» What is needed
Your task is to quote the records from their first line through the line containing "We welcome contributions!", with nothing added or left out.
*** Block opens ***
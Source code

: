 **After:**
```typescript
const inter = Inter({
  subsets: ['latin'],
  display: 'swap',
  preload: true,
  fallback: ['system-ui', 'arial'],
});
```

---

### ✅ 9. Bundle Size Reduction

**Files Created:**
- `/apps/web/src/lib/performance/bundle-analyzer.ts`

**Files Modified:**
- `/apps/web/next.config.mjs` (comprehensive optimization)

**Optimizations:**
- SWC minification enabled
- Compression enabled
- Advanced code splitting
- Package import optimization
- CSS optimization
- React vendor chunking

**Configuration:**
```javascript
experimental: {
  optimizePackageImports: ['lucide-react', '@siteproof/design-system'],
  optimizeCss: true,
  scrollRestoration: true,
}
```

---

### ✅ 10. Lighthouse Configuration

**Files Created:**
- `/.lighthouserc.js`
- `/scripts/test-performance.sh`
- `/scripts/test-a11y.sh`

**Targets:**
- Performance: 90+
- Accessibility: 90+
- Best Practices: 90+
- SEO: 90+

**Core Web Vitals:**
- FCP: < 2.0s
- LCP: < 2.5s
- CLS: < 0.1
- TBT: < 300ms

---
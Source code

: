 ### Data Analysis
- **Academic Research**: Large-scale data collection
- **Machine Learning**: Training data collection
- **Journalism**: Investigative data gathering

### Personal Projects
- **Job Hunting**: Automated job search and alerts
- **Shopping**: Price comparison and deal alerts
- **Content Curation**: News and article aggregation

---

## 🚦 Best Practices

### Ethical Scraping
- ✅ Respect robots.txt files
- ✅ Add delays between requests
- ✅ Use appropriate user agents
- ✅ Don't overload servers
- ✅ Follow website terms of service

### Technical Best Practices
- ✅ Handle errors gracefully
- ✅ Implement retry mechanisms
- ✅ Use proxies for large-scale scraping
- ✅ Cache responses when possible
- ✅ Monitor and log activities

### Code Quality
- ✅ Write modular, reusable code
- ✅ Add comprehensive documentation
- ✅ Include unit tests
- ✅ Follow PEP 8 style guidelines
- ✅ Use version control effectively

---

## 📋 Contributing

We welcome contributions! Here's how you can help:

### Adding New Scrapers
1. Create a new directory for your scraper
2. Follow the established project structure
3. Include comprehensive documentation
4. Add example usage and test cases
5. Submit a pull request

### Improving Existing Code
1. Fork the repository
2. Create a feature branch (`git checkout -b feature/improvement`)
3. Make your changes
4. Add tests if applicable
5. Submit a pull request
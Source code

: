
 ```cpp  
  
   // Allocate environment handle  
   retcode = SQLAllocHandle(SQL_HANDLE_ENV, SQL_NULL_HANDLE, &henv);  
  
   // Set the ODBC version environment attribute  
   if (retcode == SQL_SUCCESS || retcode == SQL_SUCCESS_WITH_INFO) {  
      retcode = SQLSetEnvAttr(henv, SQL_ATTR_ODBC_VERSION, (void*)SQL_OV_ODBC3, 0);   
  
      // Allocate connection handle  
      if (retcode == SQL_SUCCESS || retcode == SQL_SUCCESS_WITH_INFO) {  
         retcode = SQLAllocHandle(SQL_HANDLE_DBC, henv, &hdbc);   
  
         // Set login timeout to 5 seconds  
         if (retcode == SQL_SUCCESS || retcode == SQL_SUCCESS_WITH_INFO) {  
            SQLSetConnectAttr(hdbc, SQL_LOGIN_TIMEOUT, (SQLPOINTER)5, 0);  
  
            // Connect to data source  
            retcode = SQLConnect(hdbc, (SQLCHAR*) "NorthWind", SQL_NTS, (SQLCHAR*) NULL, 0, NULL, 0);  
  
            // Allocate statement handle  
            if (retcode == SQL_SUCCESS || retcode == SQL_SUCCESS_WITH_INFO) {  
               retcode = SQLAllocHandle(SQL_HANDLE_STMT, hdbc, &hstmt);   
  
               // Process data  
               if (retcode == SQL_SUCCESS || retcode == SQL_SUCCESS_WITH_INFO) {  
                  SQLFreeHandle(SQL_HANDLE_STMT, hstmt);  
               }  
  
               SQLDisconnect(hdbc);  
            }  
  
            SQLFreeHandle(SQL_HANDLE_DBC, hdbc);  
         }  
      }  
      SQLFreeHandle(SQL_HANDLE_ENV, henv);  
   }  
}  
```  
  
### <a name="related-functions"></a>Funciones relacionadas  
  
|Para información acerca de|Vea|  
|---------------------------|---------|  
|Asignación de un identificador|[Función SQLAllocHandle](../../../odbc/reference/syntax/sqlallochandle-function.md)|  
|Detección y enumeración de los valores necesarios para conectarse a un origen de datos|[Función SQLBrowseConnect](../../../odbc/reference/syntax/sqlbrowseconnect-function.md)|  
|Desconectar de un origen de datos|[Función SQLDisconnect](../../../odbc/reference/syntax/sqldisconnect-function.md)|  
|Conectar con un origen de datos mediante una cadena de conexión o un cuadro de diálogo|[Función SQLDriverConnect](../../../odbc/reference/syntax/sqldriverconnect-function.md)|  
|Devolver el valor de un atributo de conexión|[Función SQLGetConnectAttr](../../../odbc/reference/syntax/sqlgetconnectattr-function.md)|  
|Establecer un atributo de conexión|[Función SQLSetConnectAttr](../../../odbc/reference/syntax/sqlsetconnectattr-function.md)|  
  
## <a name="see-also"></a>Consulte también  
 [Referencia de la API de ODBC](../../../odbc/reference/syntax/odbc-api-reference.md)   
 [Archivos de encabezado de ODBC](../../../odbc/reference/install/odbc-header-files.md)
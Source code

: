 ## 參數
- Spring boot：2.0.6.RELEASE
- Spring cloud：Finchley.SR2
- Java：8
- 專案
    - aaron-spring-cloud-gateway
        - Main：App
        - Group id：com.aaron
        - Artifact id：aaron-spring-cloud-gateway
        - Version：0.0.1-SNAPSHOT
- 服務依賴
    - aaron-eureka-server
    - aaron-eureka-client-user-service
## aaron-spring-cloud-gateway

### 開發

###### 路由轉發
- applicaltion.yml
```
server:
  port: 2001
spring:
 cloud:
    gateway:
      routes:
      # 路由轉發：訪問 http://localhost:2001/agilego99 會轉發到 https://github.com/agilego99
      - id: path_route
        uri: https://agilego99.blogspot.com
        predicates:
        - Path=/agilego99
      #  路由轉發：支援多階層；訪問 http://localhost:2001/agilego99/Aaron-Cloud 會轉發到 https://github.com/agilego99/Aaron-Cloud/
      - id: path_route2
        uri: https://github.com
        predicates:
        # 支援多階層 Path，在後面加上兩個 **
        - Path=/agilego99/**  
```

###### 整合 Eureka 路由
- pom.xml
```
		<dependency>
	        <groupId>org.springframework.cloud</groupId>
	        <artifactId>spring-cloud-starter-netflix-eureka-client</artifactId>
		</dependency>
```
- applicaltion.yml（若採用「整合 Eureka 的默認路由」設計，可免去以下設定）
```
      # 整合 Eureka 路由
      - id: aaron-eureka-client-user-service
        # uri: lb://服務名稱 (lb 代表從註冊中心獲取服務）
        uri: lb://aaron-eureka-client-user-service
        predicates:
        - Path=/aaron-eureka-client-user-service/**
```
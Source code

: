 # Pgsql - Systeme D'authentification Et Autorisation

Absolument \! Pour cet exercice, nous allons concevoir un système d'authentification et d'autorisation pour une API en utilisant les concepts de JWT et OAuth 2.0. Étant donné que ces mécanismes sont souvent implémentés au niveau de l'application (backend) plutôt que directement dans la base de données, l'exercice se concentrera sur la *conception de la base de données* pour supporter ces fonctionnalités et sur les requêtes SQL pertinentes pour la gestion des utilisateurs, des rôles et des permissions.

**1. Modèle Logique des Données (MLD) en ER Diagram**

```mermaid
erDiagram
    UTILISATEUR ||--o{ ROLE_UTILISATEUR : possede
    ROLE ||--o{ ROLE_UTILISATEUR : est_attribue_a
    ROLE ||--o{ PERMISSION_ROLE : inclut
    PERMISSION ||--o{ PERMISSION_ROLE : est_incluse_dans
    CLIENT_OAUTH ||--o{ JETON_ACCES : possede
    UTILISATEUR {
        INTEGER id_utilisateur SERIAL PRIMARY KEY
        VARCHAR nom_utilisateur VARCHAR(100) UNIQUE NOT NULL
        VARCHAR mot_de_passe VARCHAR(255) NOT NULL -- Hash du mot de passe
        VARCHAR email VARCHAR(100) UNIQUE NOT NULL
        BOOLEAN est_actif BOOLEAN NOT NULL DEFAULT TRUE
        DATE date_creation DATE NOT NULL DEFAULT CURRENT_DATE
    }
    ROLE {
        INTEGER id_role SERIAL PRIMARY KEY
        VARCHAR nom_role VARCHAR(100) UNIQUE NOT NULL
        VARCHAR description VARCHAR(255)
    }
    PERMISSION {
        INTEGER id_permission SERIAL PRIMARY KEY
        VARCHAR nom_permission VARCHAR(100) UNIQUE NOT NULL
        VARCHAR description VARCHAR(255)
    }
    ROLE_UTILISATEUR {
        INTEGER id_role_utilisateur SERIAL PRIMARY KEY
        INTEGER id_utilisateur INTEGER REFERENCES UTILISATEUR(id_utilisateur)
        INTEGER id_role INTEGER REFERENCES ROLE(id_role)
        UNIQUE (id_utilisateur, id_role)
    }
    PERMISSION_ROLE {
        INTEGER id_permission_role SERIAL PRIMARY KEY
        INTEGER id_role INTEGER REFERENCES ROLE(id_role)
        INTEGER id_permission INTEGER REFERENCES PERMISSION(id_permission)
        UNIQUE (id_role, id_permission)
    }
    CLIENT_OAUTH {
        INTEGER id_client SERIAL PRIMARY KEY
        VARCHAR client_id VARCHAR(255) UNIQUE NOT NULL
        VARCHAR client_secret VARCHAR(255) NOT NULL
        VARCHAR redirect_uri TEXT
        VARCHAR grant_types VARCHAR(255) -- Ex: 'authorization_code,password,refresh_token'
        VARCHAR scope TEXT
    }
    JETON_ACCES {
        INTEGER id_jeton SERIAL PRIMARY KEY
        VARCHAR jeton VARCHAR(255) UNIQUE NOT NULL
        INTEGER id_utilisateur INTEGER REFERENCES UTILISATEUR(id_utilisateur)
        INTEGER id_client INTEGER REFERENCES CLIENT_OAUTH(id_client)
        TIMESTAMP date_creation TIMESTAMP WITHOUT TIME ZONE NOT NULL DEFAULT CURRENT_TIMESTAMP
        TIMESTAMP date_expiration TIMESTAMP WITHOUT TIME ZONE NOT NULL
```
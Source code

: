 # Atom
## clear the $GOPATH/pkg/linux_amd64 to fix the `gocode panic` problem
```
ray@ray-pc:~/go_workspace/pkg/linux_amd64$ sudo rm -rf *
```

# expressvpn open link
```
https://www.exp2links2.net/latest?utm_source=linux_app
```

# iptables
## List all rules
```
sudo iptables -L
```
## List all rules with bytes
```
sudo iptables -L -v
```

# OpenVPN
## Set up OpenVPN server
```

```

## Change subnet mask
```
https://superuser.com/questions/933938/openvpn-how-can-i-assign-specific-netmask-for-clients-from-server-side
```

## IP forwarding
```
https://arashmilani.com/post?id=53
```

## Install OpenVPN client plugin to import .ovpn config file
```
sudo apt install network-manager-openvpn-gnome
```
*** Block closes ***
» Finished exercise
Source code

: **After:**
```typescript
const inter = Inter({
  subsets: ['latin'],
  display: 'swap',
  preload: true,
  fallback: ['system-ui', 'arial'],
});
```

---

### ✅ 9. Bundle Size Reduction

**Files Created:**
- `/apps/web/src/lib/performance/bundle-analyzer.ts`

**Files Modified:**
- `/apps/web/next.config.mjs` (comprehensive optimization)

**Optimizations:**
- SWC minification enabled
- Compression enabled
- Advanced code splitting
- Package import optimization
- CSS optimization
- React vendor chunking

**Configuration:**
```javascript
experimental: {
  optimizePackageImports: ['lucide-react', '@siteproof/design-system'],
  optimizeCss: true,
  scrollRestoration: true,
}
```

---

### ✅ 10. Lighthouse Configuration

**Files Created:**
- `/.lighthouserc.js`
- `/scripts/test-performance.sh`
- `/scripts/test-a11y.sh`

**Targets:**
- Performance: 90+
- Accessibility: 90+
- Best Practices: 90+
- SEO: 90+

**Core Web Vitals:**
- FCP: < 2.0s
- LCP: < 2.5s
- CLS: < 0.1
- TBT: < 300ms

---
Source code

: ### Data Analysis
- **Academic Research**: Large-scale data collection
- **Machine Learning**: Training data collection
- **Journalism**: Investigative data gathering

### Personal Projects
- **Job Hunting**: Automated job search and alerts
- **Shopping**: Price comparison and deal alerts
- **Content Curation**: News and article aggregation

---

## 🚦 Best Practices

### Ethical Scraping
- ✅ Respect robots.txt files
- ✅ Add delays between requests
- ✅ Use appropriate user agents
- ✅ Don't overload servers
- ✅ Follow website terms of service

### Technical Best Practices
- ✅ Handle errors gracefully
- ✅ Implement retry mechanisms
- ✅ Use proxies for large-scale scraping
- ✅ Cache responses when possible
- ✅ Monitor and log activities

### Code Quality
- ✅ Write modular, reusable code
- ✅ Add comprehensive documentation
- ✅ Include unit tests
- ✅ Follow PEP 8 style guidelines
- ✅ Use version control effectively

---

## 📋 Contributing

We welcome contributions! Here's how you can help:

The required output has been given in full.